Here we can see that in the N and P notation the similar negative binomial model results in a fractional number of successes, which might be a surprising result for some that it is even a possibility. (There is likely an easier way to do this translation, but forgive me I am not a mathematician!)

Now we would be finished, but unfortunately SPSS’s negative binomial random functions only take integer values and do not take values of N less than 1 (R’s dnbinom does). So we have to do another translation of the N and P notation to the gamma distribution to be able to draw random numbers in SPSS. Another representation of the negative binomial model is a mixture of Poisson distributions, with the distribution of the mixtures being from a gamma distribution. Wikipedia lists a translation from the N and P notation to a gamma with shape = N and scale = P/(1-P).

So I wrapped these computations up in an SPSS macros that takes the mean and the dispersion parameter, calculates N and P under the hood, and then draws a random variable from the associated negative binomial distribution.

DEFINE !NegBinRV (mu = !TOKENS(1)
       /disp = !TOKENS(1) 
       /out = !TOKENS(1) )
COMPUTE #x = !mu**2/(1 - !mu + !disp*!mu).
COMPUTE #p = #x / (#x + !mu).
COMPUTE #n = !mu*#p/(1 - #p).
COMPUTE #G = RV.GAMMA(#n,#p/(1 - #p)).
COMPUTE !Out = RV.POISSON(#G).
FORMATS !Out (F5.0).
!ENDDEFINE.

I am not sure if it is possible to use this gamma representation and native SPSS functions to calculate the corresponding CDF and PDF of the negative binomial distribution. But we can use R to do that. Here is an example of keeping the mean at 1 and varying the dispersion parameter between 0 and 5.

BEGIN PROGRAM R.
library(ggplot2)
x <- expand.grid(0:10,1:5)
names(x) <- c("Int","Disp")
mu <- 1
x$PDF <- mapply(dnbinom, x=x$Int, size=mu^2/(1 - mu + x$Disp*mu), mu=mu)
#add in poisson 
t <- data.frame(cbind(0:10,rep(0,11),dpois(0:10,lambda=1)))
names(t) <- c("Int","Disp","PDF")
x <- rbind(t,x)
p <- ggplot(data = x, aes(x = Int, y = PDF, group = as.factor(Disp))) + geom_line()
p
#for the CDF
x$CDF <- ave(x$PDF, x$Disp, FUN = cumsum) 
END PROGRAM.

Here you can see how the larger dispersion term can easily approximate the zero inflation typical in criminal justice data (see an applied example from my work). R will not take a dispersion parameter of zero in this notation (as the size would be divided by zero and not defined), so I just tacked on the Poisson distribution with a mean of zero.
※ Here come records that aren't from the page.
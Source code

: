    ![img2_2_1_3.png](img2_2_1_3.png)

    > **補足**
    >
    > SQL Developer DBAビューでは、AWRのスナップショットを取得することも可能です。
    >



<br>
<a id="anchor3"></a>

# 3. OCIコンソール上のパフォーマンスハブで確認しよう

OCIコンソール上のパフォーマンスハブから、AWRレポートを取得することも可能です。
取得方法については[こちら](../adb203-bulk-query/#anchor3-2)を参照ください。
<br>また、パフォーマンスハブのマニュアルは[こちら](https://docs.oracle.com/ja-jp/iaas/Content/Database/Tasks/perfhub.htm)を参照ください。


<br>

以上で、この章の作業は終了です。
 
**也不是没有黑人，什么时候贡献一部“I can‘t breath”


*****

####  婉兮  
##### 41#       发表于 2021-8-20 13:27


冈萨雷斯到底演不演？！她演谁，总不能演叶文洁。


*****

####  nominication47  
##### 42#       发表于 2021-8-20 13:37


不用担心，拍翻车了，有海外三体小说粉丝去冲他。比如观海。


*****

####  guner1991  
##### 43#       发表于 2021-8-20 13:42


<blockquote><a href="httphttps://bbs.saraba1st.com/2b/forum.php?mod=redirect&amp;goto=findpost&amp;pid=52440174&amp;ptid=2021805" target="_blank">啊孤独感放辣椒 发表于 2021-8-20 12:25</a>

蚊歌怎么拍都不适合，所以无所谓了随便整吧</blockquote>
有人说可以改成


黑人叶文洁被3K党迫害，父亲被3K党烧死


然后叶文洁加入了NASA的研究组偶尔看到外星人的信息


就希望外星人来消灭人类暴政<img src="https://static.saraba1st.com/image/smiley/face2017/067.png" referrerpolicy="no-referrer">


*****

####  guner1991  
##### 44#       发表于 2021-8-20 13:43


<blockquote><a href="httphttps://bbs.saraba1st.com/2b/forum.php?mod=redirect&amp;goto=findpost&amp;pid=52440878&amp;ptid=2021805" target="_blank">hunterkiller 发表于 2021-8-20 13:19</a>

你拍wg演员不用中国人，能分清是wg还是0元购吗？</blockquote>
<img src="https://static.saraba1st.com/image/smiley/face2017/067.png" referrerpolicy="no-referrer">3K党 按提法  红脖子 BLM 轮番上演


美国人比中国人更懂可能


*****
Here is an example of generating random data from a negative binomial distribution with a mean of 2 and a dispersion parameter of 4. I then grab the PDF from R, and superimpose them both on a chart in SPSS (or perhaps I should call it a PMF, since it only has support on integer values). You can see the simulation with 10,000 observations is a near perfect fit (so a good sign I did not make any mistakes!)

*Simulation In SPSS.
INPUT PROGRAM.
LOOP Id = 1 TO 10000.
END CASE.
END LOOP.
END FILE.
END INPUT PROGRAM.
DATASET NAME RandNB.

!NegBinRV mu = 2 disp = 4 out = NB.

*Making seperate R dataset of PDF.
BEGIN PROGRAM R.
mu <- 2
disp <- 4
x <- 0:11
pdf <- dnbinom(x=x,size=mu^2/(1 - mu + disp*mu),mu=mu)
#add in larger than 10
pdf[max(x)+1] <- 1 - sum(pdf[-(max(x)+1)])
MyDf <- data.frame(cbind(x,pdf))
END PROGRAM.
EXECUTE.
STATS GET R FILE=* /GET DATAFRAME=MyDf DATASET=PDF_NB.
DATASET ACTIVATE PDF_NB.
FORMATS x (F2.0).
VALUE LABELS x 11 '11 or More'.

*Now superimposing bar plot and PDF from separate datasets.
DATASET ACTIVATE RandNB.
RECODE NB (11 THRU HIGHEST = 11)(ELSE = COPY) INTO NB_Cat.
FORMATS NB_Cat (F2.0).
VALUE LABELS NB_Cat 11 '11 or More'.

GGRAPH
  /GRAPHDATASET NAME="Data" DATASET='RandNB' VARIABLES=NB_Cat[LEVEL=ORDINAL] COUNT()[name="COUNT"] 
  /GRAPHDATASET NAME="PDF" DATASET='PDF_NB' VARIABLES=x pdf
  /GRAPHSPEC SOURCE=INLINE.
BEGIN GPL
  SOURCE: Data=userSource(id("Data"))
  DATA: NB_Cat=col(source(Data), name("NB_Cat"), unit.category())
  DATA: COUNT=col(source(Data), name("COUNT"))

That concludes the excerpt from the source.